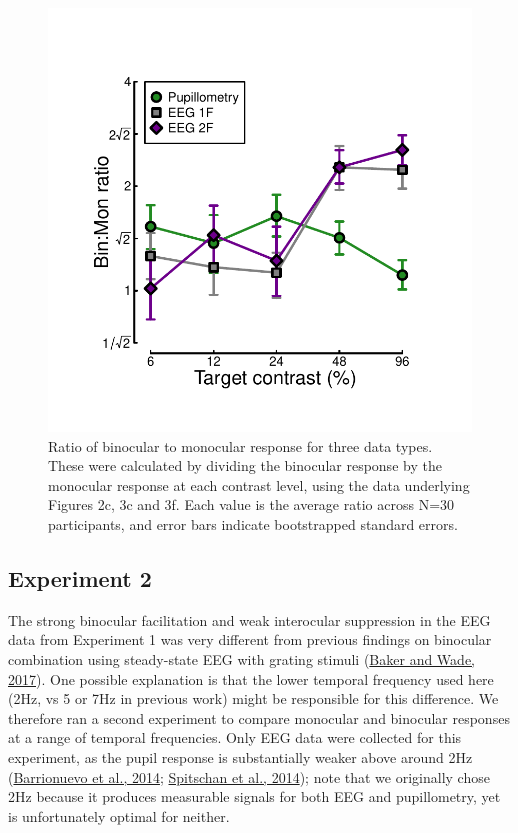 \documentclass[
]{article}
\begin{document}
\begin{figure}

{\centering \includegraphics[width=0.5\linewidth]{Figures/BSratios} 

}

\caption{Ratio of binocular to monocular response for three data types. These were calculated by dividing the binocular response by the monocular response at each contrast level, using the data underlying Figures 2c, 3c and 3f. Each value is the average ratio across N=30 participants, and error bars indicate bootstrapped standard errors.}\label{fig:BSratios}
\end{figure}

\hypertarget{experiment-2}{%
\subsection{Experiment 2}\label{experiment-2}}

The strong binocular facilitation and weak interocular suppression in the EEG data from Experiment 1 was very different from previous findings on binocular combination using steady-state EEG with grating stimuli (\protect\hyperlink{ref-Baker2017}{Baker and Wade, 2017}). One possible explanation is that the lower temporal frequency used here (2Hz, vs 5 or 7Hz in previous work) might be responsible for this difference. We therefore ran a second experiment to compare monocular and binocular responses at a range of temporal frequencies. Only EEG data were collected for this experiment, as the pupil response is substantially weaker above around 2Hz (\protect\hyperlink{ref-Barrionuevo2014}{Barrionuevo et al., 2014}; \protect\hyperlink{ref-Spitschan2014}{Spitschan et al., 2014}); note that we originally chose 2Hz because it produces measurable signals for both EEG and pupillometry, yet is unfortunately optimal for neither.
\end{document}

▶ Task goal
All of the material above should be reproduced exactly, except the pictures.

▶ Response to this exercise
 \documentclass[
]{article}
\begin{document}
\begin{figure}

{\centering \includegraphics[width=0.5\linewidth]{Figures/BSratios} 

}

\caption{Ratio of binocular to monocular response for three data types. These were calculated by dividing the binocular response by the monocular response at each contrast level, using the data underlying Figures 2c, 3c and 3f. Each value is the average ratio across N=30 participants, and error bars indicate bootstrapped standard errors.}\label{fig:BSratios}
\end{figure}

\hypertarget{experiment-2}{%
\subsection{Experiment 2}\label{experiment-2}}

The strong binocular facilitation and weak interocular suppression in the EEG data from Experiment 1 was very different from previous findings on binocular combination using steady-state EEG with grating stimuli (\protect\hyperlink{ref-Baker2017}{Baker and Wade, 2017}). One possible explanation is that the lower temporal frequency used here (2Hz, vs 5 or 7Hz in previous work) might be responsible for this difference. We therefore ran a second experiment to compare monocular and binocular responses at a range of temporal frequencies. Only EEG data were collected for this experiment, as the pupil response is substantially weaker above around 2Hz (\protect\hyperlink{ref-Barrionuevo2014}{Barrionuevo et al., 2014}; \protect\hyperlink{ref-Spitschan2014}{Spitschan et al., 2014}); note that we originally chose 2Hz because it produces measurable signals for both EEG and pupillometry, yet is unfortunately optimal for neither.
\end{document}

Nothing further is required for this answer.